TASK TO CARRY OUT
For each line in the data below that has the word "logoColor", copy that line.

Records from a data source:
.....
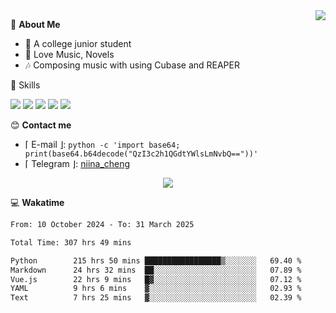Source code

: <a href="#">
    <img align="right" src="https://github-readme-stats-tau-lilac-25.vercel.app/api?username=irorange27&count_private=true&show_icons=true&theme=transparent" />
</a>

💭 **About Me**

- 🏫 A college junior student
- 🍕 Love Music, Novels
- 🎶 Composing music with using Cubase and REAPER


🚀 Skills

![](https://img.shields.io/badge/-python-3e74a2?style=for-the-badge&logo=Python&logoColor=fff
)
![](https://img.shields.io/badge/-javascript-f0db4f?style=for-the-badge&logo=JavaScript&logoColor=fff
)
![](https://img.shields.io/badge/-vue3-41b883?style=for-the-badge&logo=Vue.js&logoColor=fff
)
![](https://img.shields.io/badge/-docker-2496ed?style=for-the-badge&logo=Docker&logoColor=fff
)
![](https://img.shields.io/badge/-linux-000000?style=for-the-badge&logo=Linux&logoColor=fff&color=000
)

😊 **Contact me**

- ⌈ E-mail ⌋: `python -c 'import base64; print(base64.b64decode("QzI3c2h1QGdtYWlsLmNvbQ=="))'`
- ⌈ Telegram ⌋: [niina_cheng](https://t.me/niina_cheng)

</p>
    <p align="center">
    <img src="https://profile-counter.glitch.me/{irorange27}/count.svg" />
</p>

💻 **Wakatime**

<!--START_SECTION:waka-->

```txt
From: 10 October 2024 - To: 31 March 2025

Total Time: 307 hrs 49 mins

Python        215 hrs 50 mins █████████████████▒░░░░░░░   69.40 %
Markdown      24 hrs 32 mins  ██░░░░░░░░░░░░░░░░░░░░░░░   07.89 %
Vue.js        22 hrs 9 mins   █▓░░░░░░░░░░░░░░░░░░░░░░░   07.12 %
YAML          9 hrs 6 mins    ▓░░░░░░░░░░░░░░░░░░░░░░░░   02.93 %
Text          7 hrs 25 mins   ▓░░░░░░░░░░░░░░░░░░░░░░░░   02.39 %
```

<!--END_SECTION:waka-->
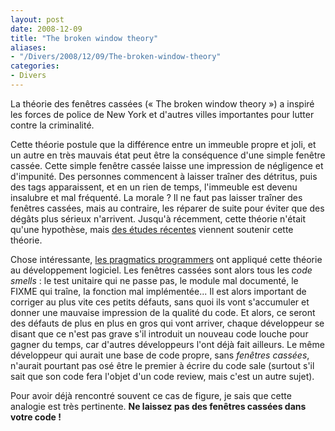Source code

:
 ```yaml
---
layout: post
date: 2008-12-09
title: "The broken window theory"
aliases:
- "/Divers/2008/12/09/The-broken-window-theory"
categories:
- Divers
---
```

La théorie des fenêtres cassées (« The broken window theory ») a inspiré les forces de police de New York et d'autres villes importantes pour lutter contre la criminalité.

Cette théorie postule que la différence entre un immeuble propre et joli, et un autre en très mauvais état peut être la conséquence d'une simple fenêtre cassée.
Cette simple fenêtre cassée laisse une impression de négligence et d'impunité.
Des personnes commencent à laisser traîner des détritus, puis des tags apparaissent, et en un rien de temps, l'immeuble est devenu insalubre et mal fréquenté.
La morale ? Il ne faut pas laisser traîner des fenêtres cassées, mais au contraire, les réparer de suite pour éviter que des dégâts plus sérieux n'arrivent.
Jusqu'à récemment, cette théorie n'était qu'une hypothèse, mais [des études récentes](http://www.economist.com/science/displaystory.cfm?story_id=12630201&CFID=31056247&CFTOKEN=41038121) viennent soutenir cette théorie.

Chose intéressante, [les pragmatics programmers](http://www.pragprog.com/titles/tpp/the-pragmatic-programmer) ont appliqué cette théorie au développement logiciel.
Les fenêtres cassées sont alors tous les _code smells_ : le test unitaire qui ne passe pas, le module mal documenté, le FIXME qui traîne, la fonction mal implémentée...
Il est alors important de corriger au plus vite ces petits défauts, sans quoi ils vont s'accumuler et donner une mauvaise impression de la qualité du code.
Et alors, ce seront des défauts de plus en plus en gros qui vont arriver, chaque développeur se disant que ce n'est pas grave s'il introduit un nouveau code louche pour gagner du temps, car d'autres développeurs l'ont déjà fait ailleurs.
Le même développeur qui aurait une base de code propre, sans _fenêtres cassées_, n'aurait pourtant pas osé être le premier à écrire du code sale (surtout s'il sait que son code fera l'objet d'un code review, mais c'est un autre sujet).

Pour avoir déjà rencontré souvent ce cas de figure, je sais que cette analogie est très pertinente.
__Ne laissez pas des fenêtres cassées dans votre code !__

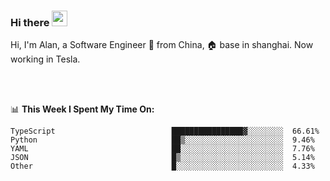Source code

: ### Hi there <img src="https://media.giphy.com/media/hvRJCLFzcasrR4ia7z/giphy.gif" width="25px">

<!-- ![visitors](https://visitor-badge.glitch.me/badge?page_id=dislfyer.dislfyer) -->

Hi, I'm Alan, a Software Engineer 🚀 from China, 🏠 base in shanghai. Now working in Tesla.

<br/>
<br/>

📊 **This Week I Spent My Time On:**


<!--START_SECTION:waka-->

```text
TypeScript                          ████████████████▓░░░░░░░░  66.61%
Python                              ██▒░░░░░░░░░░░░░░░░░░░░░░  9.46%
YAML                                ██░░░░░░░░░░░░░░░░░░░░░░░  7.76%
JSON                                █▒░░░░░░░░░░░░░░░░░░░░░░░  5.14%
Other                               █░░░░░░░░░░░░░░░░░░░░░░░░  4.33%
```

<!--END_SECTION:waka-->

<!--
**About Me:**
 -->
.....
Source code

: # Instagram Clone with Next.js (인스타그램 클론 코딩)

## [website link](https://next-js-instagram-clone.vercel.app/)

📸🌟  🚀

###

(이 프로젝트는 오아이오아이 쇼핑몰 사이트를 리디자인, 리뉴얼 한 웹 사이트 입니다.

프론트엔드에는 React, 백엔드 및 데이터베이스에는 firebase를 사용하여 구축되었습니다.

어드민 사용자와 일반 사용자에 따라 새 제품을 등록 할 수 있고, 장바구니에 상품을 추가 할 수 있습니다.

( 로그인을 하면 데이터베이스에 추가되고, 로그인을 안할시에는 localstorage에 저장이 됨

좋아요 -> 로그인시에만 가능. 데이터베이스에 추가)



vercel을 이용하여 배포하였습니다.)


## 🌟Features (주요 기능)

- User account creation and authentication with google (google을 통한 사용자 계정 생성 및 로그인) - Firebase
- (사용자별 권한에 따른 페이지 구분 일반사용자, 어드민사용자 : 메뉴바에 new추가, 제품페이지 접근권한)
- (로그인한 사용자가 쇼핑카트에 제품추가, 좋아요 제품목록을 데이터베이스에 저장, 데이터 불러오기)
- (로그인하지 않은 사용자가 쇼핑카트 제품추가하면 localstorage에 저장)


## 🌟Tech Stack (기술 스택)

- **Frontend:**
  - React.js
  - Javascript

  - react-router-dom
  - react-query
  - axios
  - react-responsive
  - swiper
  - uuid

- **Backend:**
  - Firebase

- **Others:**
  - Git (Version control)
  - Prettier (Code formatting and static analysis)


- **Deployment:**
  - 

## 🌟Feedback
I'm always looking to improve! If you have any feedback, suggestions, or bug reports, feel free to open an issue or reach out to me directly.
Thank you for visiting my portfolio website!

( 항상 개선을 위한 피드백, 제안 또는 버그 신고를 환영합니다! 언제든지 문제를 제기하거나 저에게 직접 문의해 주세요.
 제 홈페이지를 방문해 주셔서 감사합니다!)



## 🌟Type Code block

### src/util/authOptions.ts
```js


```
.....
PROBLEM SOLUTION
![](https://img.shields.io/badge/-python-3e74a2?style=for-the-badge&logo=Python&logoColor=fff
![](https://img.shields.io/badge/-javascript-f0db4f?style=for-the-badge&logo=JavaScript&logoColor=fff
![](https://img.shields.io/badge/-vue3-41b883?style=for-the-badge&logo=Vue.js&logoColor=fff
![](https://img.shields.io/badge/-docker-2496ed?style=for-the-badge&logo=Docker&logoColor=fff
![](https://img.shields.io/badge/-linux-000000?style=for-the-badge&logo=Linux&logoColor=fff&color=000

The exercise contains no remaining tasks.